Bug 614605
| Summary: | [Intel 6.1 Bug] direct IO with dd seems broken compared to RHEL 5.4 | ||
|---|---|---|---|
| Product: | Red Hat Enterprise Linux 6 | Reporter: | Doug Nelson <doug.nelson> |
| Component: | coreutils | Assignee: | Ondrej Vasik <ovasik> |
| Status: | CLOSED ERRATA | QA Contact: | qe-baseos-daemons |
| Severity: | medium | Docs Contact: | |
| Priority: | medium | ||
| Version: | 6.0 | CC: | andi.kleen, anil.k.garg, azelinka, doug.nelson, dshaks, esandeen, jane.lv, jmoyer, jvillalo, kdudka, keve.a.gabbert, luming.yu, luyu, lwoodman, matthew.r.wilcox, meyering, mhusnain, rdoty, rpacheco, rwheeler |
| Target Milestone: | rc | ||
| Target Release: | 6.1 | ||
| Hardware: | All | ||
| OS: | Linux | ||
| Whiteboard: | |||
| Fixed In Version: | coreutils-8.4-12.el6 | Doc Type: | Bug Fix |
| Doc Text: |
Previously, when the dd utility used pipes, it read and wrote partial blocks. When the size of the block written was shorter than the specified maximum output block size, the "oflag=direct" would turn off, which resulted in degraded I/O performance. The workaround for this behaviour, which involves the addition of "iflag=fullblock" is now available in the information documentation.
|
Story Points: | --- |
| Clone Of: | Environment: | ||
| Last Closed: | 2011-05-19 13:50:48 UTC | Type: | --- |
| Regression: | --- | Mount Type: | --- |
| Documentation: | --- | CRM: | |
| Verified Versions: | Category: | --- | |
| oVirt Team: | --- | RHEL 7.3 requirements from Atomic Host: | |
| Cloudforms Team: | --- | Target Upstream Version: | |
| Embargoed: | |||
| Bug Depends On: | |||
| Bug Blocks: | 580566, 600438 | ||
| Attachments: | |||
Thanks for report, marking that regression and will try to find out what's wrong there. However - there were many changes in dd between 5.97 and 8.4 coreutils, so it may take a while. (In reply to comment #0) > To narrow down the problem, I did this experiment with an EL6 Beta 2 base > install with both the el6 dd command and then again with the el5.4 dd command. Just to clarify, do you mean you ran the el5.4 dd binary on an el6 kernel and the problem did not present itself? Thanks. (In reply to comment #5) > (In reply to comment #0) > > > To narrow down the problem, I did this experiment with an EL6 Beta 2 base > > install with both the el6 dd command and then again with the el5.4 dd command. > > Just to clarify, do you mean you ran the el5.4 dd binary on an el6 kernel and > the problem did not present itself? > > Thanks. Yes, that is exactly what I did. So far I tried the quick test on ext4 with RHEL-5 (compiled on RHEL-6) and RHEL-6 dd binaries on RHEL-6 beta2 kernel. I saw no obvious difference in performance... It would be really good to know what's different - good start could be to strace both runs and attach the result here. Could you please do that, Doug? TIA. Another helpful thing could be callgrind profiling analyze... but strace is good place to start. (In reply to comment #8) > So far I tried the quick test on ext4 with RHEL-5 (compiled on RHEL-6) and > RHEL-6 dd binaries on RHEL-6 beta2 kernel. I saw no obvious difference in > performance... > > It would be really good to know what's different - good start could be to > strace both runs and attach the result here. Could you please do that, Doug? > TIA. > I'll try to grab some straces today. Created attachment 433269 [details]

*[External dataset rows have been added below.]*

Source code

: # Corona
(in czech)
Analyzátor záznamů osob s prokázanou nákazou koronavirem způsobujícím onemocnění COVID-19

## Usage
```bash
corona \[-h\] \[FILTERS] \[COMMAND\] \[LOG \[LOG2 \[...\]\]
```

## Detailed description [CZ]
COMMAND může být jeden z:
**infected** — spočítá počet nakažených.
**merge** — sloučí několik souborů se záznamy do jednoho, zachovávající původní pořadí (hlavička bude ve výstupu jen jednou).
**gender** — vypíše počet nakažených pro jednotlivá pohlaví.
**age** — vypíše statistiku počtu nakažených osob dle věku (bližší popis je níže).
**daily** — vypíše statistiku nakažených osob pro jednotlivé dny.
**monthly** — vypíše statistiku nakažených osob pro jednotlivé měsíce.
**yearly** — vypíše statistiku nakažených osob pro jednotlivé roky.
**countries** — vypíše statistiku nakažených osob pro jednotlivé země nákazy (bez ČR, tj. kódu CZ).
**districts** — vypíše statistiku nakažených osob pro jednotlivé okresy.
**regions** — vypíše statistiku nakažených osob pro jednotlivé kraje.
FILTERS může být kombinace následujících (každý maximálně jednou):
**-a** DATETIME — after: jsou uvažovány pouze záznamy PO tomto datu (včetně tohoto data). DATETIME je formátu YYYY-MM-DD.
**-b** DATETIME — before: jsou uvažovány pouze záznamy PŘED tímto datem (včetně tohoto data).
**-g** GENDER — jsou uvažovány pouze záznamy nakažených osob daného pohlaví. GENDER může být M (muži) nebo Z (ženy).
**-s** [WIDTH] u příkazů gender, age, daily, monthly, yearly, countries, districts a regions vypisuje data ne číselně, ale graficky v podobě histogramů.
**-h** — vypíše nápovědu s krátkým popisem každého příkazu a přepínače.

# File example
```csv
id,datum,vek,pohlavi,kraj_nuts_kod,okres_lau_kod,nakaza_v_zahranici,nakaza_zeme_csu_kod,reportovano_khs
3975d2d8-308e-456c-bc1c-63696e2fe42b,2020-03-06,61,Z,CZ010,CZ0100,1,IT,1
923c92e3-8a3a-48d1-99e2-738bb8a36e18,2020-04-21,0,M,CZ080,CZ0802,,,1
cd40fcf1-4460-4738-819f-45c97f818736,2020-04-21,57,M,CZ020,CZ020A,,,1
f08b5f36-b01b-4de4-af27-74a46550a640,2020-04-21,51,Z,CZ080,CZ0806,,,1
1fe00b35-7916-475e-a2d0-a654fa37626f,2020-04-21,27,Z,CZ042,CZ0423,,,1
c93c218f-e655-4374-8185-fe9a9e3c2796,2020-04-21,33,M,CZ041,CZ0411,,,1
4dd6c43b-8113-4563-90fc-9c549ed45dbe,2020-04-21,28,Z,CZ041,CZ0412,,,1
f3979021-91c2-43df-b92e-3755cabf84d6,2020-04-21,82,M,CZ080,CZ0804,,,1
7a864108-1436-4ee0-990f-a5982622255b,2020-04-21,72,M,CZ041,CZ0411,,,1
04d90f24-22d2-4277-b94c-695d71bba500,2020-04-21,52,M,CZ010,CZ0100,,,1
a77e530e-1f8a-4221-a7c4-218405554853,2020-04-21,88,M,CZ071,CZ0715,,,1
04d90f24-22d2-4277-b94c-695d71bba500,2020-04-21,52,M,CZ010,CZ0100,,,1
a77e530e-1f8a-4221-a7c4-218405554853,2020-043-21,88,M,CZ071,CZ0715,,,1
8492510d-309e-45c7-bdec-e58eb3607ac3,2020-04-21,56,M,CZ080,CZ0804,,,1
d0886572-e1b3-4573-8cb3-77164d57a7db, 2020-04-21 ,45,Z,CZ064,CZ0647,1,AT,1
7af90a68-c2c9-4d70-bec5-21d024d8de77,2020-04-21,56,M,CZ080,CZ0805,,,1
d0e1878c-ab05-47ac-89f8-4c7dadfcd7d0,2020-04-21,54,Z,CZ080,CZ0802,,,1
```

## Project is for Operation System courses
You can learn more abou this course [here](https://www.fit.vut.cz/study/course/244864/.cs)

straces for the output dd's for rhel5.4 and 6.0 beta 2. linux perf counters from high system time during el6 restore
I've included some strace output files for el5 and el6, and some linux perf counter cpu cycle and callgraph data from the high system time portion of the el6 database restore (when the mem is being freed up).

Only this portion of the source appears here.